Entries taken from a collection:
..........

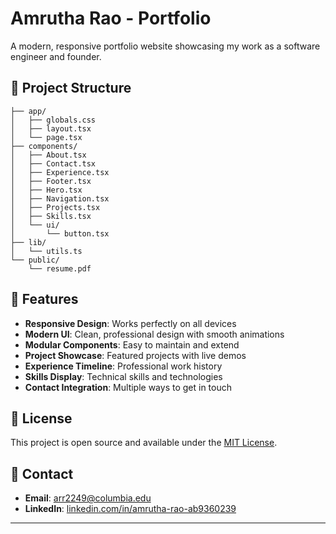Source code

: # Amrutha Rao - Portfolio

A modern, responsive portfolio website showcasing my work as a software engineer and founder.


## 📁 Project Structure

```
├── app/
│   ├── globals.css
│   ├── layout.tsx
│   └── page.tsx
├── components/
│   ├── About.tsx
│   ├── Contact.tsx
│   ├── Experience.tsx
│   ├── Footer.tsx
│   ├── Hero.tsx
│   ├── Navigation.tsx
│   ├── Projects.tsx
│   ├── Skills.tsx
│   └── ui/
│       └── button.tsx
├── lib/
│   └── utils.ts
└── public/
    └── resume.pdf
```

## 🎯 Features

- **Responsive Design**: Works perfectly on all devices
- **Modern UI**: Clean, professional design with smooth animations
- **Modular Components**: Easy to maintain and extend
- **Project Showcase**: Featured projects with live demos
- **Experience Timeline**: Professional work history
- **Skills Display**: Technical skills and technologies
- **Contact Integration**: Multiple ways to get in touch
 
## 📄 License

This project is open source and available under the [MIT License](LICENSE).

## 📧 Contact

- **Email**: arr2249@columbia.edu
- **LinkedIn**: [linkedin.com/in/amrutha-rao-ab9360239](https://linkedin.com/in/amrutha-rao-ab9360239)

---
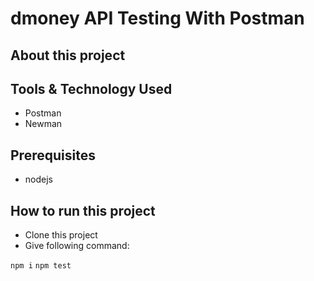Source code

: # dmoney API Testing With Postman

## About this project
###

## Tools & Technology Used
- Postman
- Newman

## Prerequisites
- nodejs

## How to run this project
  - Clone this project
  - Give following command:

   ```npm i```
   ```npm test```
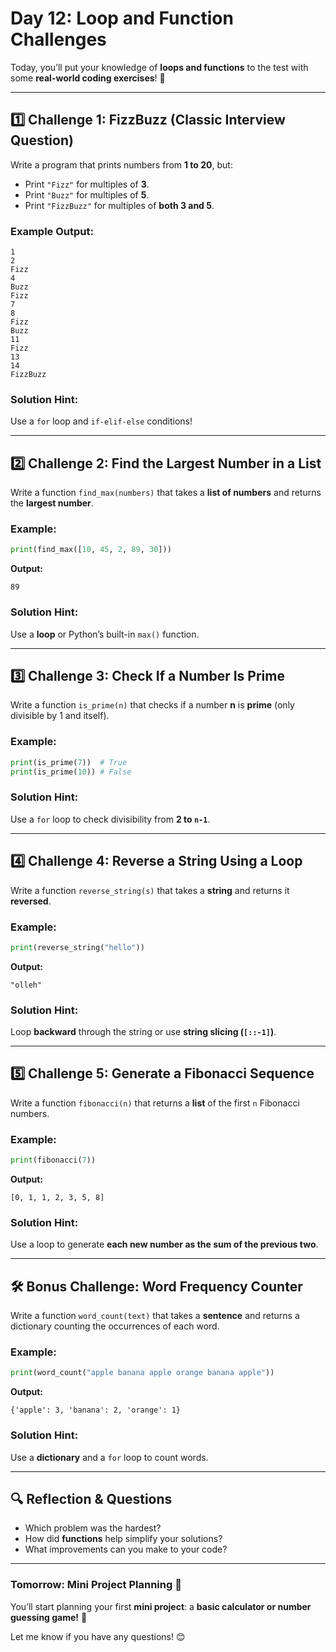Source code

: # **Day 12: Loop and Function Challenges**  

Today, you’ll put your knowledge of **loops and functions** to the test with some **real-world coding exercises**! 🚀  

---

## **1️⃣ Challenge 1: FizzBuzz (Classic Interview Question)**  
Write a program that prints numbers from **1 to 20**, but:  
- Print `"Fizz"` for multiples of **3**.  
- Print `"Buzz"` for multiples of **5**.  
- Print `"FizzBuzz"` for multiples of **both 3 and 5**.  

### **Example Output:**  
```
1  
2  
Fizz  
4  
Buzz  
Fizz  
7  
8  
Fizz  
Buzz  
11  
Fizz  
13  
14  
FizzBuzz  
```
### **Solution Hint:**
Use a `for` loop and `if-elif-else` conditions!  

---

## **2️⃣ Challenge 2: Find the Largest Number in a List**  
Write a function `find_max(numbers)` that takes a **list of numbers** and returns the **largest number**.

### **Example:**
```python
print(find_max([10, 45, 2, 89, 30])) 
```
**Output:**  
```
89
```
### **Solution Hint:**
Use a **loop** or Python’s built-in `max()` function.

---

## **3️⃣ Challenge 3: Check If a Number Is Prime**  
Write a function `is_prime(n)` that checks if a number **n** is **prime** (only divisible by 1 and itself).

### **Example:**
```python
print(is_prime(7))  # True
print(is_prime(10)) # False
```
### **Solution Hint:**
Use a `for` loop to check divisibility from **2 to `n-1`**.

---

## **4️⃣ Challenge 4: Reverse a String Using a Loop**  
Write a function `reverse_string(s)` that takes a **string** and returns it **reversed**.

### **Example:**
```python
print(reverse_string("hello"))
```
**Output:**  
```
"olleh"
```
### **Solution Hint:**
Loop **backward** through the string or use **string slicing (`[::-1]`)**.

---

## **5️⃣ Challenge 5: Generate a Fibonacci Sequence**  
Write a function `fibonacci(n)` that returns a **list** of the first `n` Fibonacci numbers.

### **Example:**
```python
print(fibonacci(7))
```
**Output:**  
```
[0, 1, 1, 2, 3, 5, 8]
```
### **Solution Hint:**
Use a loop to generate **each new number as the sum of the previous two**.

---

## **🛠️ Bonus Challenge: Word Frequency Counter**  
Write a function `word_count(text)` that takes a **sentence** and returns a dictionary counting the occurrences of each word.

### **Example:**
```python
print(word_count("apple banana apple orange banana apple"))
```
**Output:**  
```
{'apple': 3, 'banana': 2, 'orange': 1}
```
### **Solution Hint:**
Use a **dictionary** and a `for` loop to count words.

---

## **🔍 Reflection & Questions**  
- Which problem was the hardest?  
- How did **functions** help simplify your solutions?  
- What improvements can you make to your code?  

---

### **Tomorrow: Mini Project Planning 🚀**  
You’ll start planning your first **mini project**: a **basic calculator or number guessing game!** 🎯  

Let me know if you have any questions! 😊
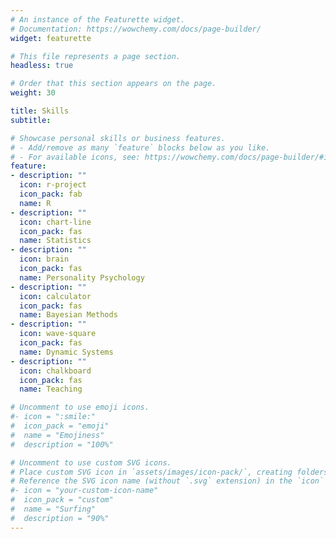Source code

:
 ```yaml
---
# An instance of the Featurette widget.
# Documentation: https://wowchemy.com/docs/page-builder/
widget: featurette

# This file represents a page section.
headless: true

# Order that this section appears on the page.
weight: 30

title: Skills
subtitle:

# Showcase personal skills or business features.
# - Add/remove as many `feature` blocks below as you like.
# - For available icons, see: https://wowchemy.com/docs/page-builder/#icons
feature:
- description: ""
  icon: r-project
  icon_pack: fab
  name: R
- description: ""
  icon: chart-line
  icon_pack: fas
  name: Statistics
- description: ""
  icon: brain
  icon_pack: fas
  name: Personality Psychology
- description: ""
  icon: calculator
  icon_pack: fas
  name: Bayesian Methods
- description: ""
  icon: wave-square
  icon_pack: fas
  name: Dynamic Systems
- description: ""
  icon: chalkboard
  icon_pack: fas
  name: Teaching

# Uncomment to use emoji icons.
#- icon = ":smile:"
#  icon_pack = "emoji"
#  name = "Emojiness"
#  description = "100%"  

# Uncomment to use custom SVG icons.
# Place custom SVG icon in `assets/images/icon-pack/`, creating folders if necessary.
# Reference the SVG icon name (without `.svg` extension) in the `icon` field.
#- icon = "your-custom-icon-name"
#  icon_pack = "custom"
#  name = "Surfing"
#  description = "90%"
---
```

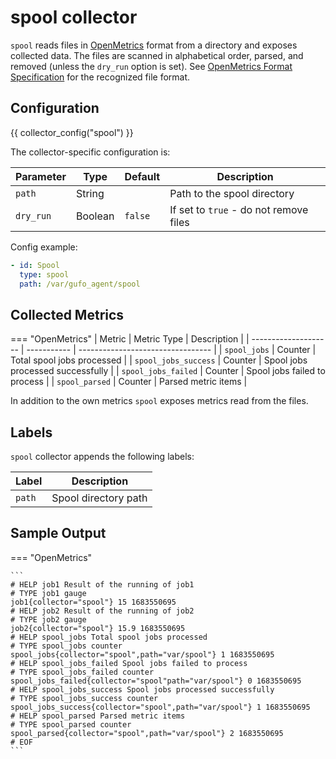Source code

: # spool collector

`spool` reads files in [OpenMetrics](../openmetrics.md) format from a directory and
exposes collected data. The files are scanned in alphabetical order, parsed, 
and removed (unless the `dry_run` option is set). See 
[OpenMetrics Format Specification](../openmetrics.md) for the recognized
file format.

## Configuration

{{ collector_config("spool") }}

The collector-specific configuration is:

| Parameter | Type    | Default | Description                            |
| --------- | ------- | ------- | -------------------------------------- |
| `path`    | String  |         | Path to the spool directory            |
| `dry_run` | Boolean | `false` | If set to `true` - do not remove files |

Config example:

``` yaml
- id: Spool
  type: spool
  path: /var/gufo_agent/spool
```

## Collected Metrics

=== "OpenMetrics"
  | Metric               | Metric Type | Description                       |
  | -------------------- | ----------- | --------------------------------- |
  | `spool_jobs`         | Counter     | Total spool jobs processed        |
  | `spool_jobs_success` | Counter     | Spool jobs processed successfully |
  | `spool_jobs_failed`  | Counter     | Spool jobs failed to process      |
  | `spool_parsed`       | Counter     | Parsed metric items               |

  In addition to the own metrics `spool` exposes metrics read from the files.

## Labels

`spool` collector appends the following labels:

| Label  | Description          |
| ------ | -------------------- |
| `path` | Spool directory path |

## Sample Output

=== "OpenMetrics"

    ```
    # HELP job1 Result of the running of job1
    # TYPE job1 gauge
    job1{collector="spool"} 15 1683550695
    # HELP job2 Result of the running of job2
    # TYPE job2 gauge
    job2{collector="spool"} 15.9 1683550695
    # HELP spool_jobs Total spool jobs processed
    # TYPE spool_jobs counter
    spool_jobs{collector="spool",path="var/spool"} 1 1683550695
    # HELP spool_jobs_failed Spool jobs failed to process
    # TYPE spool_jobs_failed counter
    spool_jobs_failed{collector="spool"path="var/spool"} 0 1683550695
    # HELP spool_jobs_success Spool jobs processed successfully
    # TYPE spool_jobs_success counter
    spool_jobs_success{collector="spool",path="var/spool"} 1 1683550695
    # HELP spool_parsed Parsed metric items
    # TYPE spool_parsed counter
    spool_parsed{collector="spool",path="var/spool"} 2 1683550695
    # EOF
    ```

..........

Aim of the exercise.
Which of the lines above include the word "name"? Copy each of them.

Solved exercise.
  name: R
  name: Statistics
  name: Personality Psychology
  name: Bayesian Methods
  name: Dynamic Systems
  name: Teaching
#  name = "Emojiness"
# Reference the SVG icon name (without `.svg` extension) in the `icon` field.
#- icon = "your-custom-icon-name"
#  name = "Surfing"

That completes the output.